-------- Data for the task

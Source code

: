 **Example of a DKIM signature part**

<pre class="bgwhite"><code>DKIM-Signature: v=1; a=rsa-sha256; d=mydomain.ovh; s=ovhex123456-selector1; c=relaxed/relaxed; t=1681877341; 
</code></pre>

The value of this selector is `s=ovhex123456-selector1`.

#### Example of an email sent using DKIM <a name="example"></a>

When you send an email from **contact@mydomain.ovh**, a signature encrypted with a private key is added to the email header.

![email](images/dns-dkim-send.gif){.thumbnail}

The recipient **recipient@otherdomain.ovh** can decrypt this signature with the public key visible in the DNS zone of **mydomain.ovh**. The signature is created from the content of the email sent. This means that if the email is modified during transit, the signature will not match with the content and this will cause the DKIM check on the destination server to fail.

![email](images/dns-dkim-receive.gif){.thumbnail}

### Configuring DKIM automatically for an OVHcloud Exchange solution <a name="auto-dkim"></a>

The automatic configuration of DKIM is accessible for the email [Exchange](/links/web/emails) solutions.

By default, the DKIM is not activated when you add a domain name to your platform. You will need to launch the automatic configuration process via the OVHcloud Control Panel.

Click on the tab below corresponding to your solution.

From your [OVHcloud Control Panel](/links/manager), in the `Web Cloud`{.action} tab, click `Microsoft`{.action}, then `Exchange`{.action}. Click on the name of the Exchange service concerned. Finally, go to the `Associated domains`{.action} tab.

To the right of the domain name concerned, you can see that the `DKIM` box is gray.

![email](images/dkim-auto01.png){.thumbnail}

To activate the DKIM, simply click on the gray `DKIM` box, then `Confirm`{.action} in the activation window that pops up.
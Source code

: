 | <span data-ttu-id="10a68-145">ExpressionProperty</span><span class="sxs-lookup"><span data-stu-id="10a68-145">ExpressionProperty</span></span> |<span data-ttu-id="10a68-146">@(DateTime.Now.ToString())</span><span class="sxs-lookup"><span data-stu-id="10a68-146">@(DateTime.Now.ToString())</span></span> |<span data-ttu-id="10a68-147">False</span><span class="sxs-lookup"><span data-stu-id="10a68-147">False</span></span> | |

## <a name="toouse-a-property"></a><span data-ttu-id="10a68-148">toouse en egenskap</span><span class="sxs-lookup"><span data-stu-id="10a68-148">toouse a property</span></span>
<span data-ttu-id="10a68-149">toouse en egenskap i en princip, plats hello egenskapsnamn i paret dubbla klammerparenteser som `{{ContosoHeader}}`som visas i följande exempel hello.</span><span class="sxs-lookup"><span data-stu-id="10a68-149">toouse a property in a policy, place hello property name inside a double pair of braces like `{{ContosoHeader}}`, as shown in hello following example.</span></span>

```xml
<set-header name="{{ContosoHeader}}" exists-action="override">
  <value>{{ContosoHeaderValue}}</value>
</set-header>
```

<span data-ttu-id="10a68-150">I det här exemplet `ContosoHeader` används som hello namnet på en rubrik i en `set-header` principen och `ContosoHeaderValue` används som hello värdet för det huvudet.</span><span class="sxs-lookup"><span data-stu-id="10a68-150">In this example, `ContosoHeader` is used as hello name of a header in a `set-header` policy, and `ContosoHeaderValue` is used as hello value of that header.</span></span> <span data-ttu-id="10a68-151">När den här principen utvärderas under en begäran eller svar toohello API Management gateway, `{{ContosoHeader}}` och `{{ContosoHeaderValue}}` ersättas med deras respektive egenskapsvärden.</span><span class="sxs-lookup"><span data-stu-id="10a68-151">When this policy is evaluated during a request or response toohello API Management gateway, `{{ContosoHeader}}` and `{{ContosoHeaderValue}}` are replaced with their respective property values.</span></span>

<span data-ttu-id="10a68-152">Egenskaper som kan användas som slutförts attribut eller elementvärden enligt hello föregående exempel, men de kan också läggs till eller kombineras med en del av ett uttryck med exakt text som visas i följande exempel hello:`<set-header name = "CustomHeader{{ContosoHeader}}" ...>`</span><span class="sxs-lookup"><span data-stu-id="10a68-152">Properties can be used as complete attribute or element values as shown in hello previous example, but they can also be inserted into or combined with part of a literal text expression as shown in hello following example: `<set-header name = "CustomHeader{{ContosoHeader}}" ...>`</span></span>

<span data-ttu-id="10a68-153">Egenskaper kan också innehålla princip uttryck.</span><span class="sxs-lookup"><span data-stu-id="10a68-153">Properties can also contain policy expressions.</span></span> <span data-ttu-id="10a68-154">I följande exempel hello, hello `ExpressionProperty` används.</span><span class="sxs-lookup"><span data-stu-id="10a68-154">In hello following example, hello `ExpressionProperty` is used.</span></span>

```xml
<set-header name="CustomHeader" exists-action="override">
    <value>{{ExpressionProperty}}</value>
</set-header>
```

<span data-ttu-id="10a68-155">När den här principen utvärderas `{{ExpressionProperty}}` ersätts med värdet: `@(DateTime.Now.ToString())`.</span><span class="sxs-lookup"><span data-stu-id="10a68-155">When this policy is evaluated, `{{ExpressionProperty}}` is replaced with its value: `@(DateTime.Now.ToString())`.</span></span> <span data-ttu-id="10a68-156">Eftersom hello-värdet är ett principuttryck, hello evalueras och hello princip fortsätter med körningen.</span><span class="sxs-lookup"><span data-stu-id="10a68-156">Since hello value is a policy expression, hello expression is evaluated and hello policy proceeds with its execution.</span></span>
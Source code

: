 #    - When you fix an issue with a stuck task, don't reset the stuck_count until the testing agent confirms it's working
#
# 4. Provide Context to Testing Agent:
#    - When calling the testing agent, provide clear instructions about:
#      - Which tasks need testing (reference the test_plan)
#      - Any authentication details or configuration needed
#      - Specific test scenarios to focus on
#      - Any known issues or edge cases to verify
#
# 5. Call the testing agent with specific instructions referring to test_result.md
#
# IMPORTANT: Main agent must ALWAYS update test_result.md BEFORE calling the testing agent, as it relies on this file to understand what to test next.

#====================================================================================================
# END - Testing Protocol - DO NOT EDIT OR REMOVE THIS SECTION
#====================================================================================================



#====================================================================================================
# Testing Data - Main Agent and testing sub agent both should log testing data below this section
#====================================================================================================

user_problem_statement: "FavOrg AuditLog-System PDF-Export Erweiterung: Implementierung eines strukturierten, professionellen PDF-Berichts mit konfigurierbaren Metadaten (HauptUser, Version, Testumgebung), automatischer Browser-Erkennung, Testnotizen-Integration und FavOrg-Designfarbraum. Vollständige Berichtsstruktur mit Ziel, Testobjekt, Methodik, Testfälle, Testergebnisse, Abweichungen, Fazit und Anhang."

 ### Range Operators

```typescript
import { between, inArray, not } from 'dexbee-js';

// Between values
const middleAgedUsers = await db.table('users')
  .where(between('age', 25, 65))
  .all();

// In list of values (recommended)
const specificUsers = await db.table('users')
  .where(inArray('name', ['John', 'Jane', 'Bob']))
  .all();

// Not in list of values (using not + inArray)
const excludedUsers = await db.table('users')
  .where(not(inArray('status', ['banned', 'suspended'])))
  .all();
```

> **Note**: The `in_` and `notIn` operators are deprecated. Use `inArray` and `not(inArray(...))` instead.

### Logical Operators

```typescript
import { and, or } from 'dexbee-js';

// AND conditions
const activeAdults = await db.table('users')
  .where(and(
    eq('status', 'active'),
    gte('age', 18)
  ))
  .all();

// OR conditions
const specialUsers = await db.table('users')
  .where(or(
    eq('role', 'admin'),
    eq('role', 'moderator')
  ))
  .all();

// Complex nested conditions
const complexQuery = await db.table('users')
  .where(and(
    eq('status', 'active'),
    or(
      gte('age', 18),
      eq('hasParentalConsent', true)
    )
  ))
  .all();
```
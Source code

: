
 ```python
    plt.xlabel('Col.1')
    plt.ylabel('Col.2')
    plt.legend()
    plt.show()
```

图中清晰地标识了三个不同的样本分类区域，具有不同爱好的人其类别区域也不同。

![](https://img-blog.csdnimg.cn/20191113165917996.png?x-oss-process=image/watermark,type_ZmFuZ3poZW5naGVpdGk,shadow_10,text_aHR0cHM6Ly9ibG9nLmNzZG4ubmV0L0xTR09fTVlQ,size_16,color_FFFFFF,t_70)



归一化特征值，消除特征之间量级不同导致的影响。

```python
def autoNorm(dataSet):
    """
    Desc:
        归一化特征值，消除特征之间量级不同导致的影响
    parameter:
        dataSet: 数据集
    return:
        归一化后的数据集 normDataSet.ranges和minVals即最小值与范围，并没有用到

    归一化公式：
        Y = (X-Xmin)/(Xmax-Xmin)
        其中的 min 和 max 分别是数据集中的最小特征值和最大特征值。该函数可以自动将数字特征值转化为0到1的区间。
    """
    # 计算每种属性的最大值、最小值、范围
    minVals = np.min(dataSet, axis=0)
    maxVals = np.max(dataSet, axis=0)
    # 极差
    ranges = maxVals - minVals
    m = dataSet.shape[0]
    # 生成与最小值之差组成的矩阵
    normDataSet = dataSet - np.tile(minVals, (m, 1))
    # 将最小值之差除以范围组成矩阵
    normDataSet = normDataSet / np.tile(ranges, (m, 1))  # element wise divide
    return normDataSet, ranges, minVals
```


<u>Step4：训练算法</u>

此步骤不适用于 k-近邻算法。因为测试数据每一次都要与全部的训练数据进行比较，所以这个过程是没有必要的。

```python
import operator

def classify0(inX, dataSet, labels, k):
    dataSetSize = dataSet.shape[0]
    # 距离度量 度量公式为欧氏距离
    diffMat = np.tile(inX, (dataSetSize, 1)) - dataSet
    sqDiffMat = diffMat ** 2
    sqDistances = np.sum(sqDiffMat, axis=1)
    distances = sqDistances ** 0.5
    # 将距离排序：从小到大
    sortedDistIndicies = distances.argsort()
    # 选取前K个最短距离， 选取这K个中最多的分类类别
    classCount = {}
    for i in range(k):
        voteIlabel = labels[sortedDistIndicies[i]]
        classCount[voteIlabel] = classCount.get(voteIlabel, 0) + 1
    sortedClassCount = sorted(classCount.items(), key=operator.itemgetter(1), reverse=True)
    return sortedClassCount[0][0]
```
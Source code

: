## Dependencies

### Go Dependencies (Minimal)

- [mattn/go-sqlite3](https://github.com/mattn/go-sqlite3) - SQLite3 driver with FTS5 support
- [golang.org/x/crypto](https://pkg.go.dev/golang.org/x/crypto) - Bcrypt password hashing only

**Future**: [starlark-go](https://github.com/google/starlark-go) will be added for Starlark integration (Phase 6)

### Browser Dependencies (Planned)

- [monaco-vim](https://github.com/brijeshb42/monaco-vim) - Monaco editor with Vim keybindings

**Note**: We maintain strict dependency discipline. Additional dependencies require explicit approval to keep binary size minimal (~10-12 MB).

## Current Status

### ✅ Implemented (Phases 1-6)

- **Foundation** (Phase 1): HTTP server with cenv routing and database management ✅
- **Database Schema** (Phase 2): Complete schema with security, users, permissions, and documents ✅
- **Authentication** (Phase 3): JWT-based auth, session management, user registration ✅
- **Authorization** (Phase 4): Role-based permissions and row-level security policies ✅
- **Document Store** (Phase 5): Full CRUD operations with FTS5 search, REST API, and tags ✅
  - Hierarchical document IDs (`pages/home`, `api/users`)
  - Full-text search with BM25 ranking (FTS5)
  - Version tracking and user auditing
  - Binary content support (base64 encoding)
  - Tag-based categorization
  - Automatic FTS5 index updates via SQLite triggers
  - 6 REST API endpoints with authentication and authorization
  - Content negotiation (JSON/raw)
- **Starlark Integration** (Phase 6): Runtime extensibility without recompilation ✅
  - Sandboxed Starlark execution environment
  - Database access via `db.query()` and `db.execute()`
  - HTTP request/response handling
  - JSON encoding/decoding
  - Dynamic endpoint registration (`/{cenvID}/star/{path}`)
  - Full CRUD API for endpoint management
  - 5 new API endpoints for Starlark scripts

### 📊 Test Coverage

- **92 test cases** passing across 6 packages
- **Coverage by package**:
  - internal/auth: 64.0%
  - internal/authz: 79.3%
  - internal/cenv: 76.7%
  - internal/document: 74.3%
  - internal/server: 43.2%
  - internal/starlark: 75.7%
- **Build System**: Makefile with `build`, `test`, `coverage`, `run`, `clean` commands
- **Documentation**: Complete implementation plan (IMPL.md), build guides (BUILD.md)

----------------

◆ Requirement ◆
Note each line above that contains "element" and copy it out.

◆ Your solution ◆
<span data-ttu-id="10a68-152">Egenskaper som kan användas som slutförts attribut eller elementvärden enligt hello föregående exempel, men de kan också läggs till eller kombineras med en del av ett uttryck med exakt text som visas i följande exempel hello:`<set-header name = "CustomHeader{{ContosoHeader}}" ...>`</span><span class="sxs-lookup"><span data-stu-id="10a68-152">Properties can be used as complete attribute or element values as shown in hello previous example, but they can also be inserted into or combined with part of a literal text expression as shown in hello following example: `<set-header name = "CustomHeader{{ContosoHeader}}" ...>`</span></span>
    normDataSet = normDataSet / np.tile(ranges, (m, 1))  # element wise divide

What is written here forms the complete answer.